A Non-Canonical Function of Gβ as a Subunit of E3 Ligase in Targeting GRK2 Ubiquitylation.

Zhengyu Zha¹, Xiaoran Han², Matthew D Smith³, Yang Liu³, Patrick M Giguère⁴, Dragana Kopanja⁵, Pradip Raychaudhuri⁵, David P Siderovski⁴, Kun-Liang Guan⁶, Qun-Ying Lei⁷, Yue Xiong⁸.

Abstract

G protein-coupled receptors (GPCRs) comprise the largest family of cell surface receptors, regulate a wide range of physiological processes, and are the major targets of pharmaceutical drugs. Canonical signaling from GPCRs is relayed to intracellular effector proteins by trimeric G proteins, composed of α, β, and γ subunits (Gαβγ). Here, we report that G protein β subunits (Gβ) bind to DDB1 and that Gβ2 targets GRK2 for ubiquitylation by the DDB1-CUL4A-ROC1 ubiquitin ligase.
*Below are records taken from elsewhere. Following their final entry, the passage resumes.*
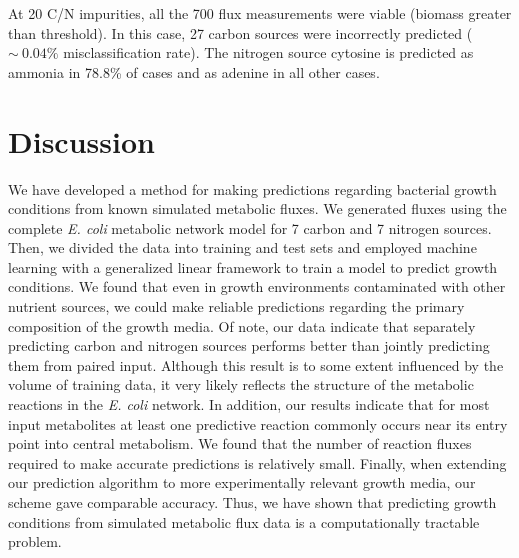\documentclass[12pt]{article}
\begin{document}
At 20 C/N impurities, all the 700 flux measurements were viable (biomass greater than threshold). In this case, 27 carbon sources were incorrectly predicted ($\sim~0.04\%$ misclassification rate). The nitrogen source cytosine is predicted as ammonia in 78.8\% of cases and as adenine in all other cases.

\section*{Discussion}

We have developed a method for making predictions regarding bacterial growth conditions from known simulated metabolic fluxes. We generated fluxes using the complete \emph{E. coli} metabolic network model for 7 carbon and 7 nitrogen sources. Then, we divided the data into training and test sets and employed machine learning with a generalized linear framework to train a model to predict growth conditions. We found that even in growth environments contaminated with other nutrient sources, we could make reliable predictions regarding the primary composition of the growth media. Of note, our data indicate that separately predicting carbon and nitrogen sources performs better than jointly predicting them from paired input. Although this result is to some extent influenced by the volume of training data, it very likely reflects the structure of the metabolic reactions in the \emph{E. coli} network. In addition, our results indicate that for most input metabolites at least one predictive reaction commonly occurs near its entry point into central metabolism. We found that the number of reaction fluxes required to make accurate predictions is relatively small. Finally, when extending our prediction algorithm to more experimentally relevant growth media, our scheme gave comparable accuracy. Thus, we have shown that predicting growth conditions from simulated metabolic flux data is a computationally tractable problem.
\end{document}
Activation of GPCR results in PKA-mediated phosphorylation of DDB1 at Ser645 and its dissociation from Gβ2, leading to increase of GRK2 protein. Deletion of Cul4a results in cardiac hypertrophy in male mice that can be partially rescued by the deletion of one Grk2 allele. These results reveal a non-canonical function of the Gβ protein as a ubiquitin ligase component and a mechanism of feedback regulation of GPCR signaling.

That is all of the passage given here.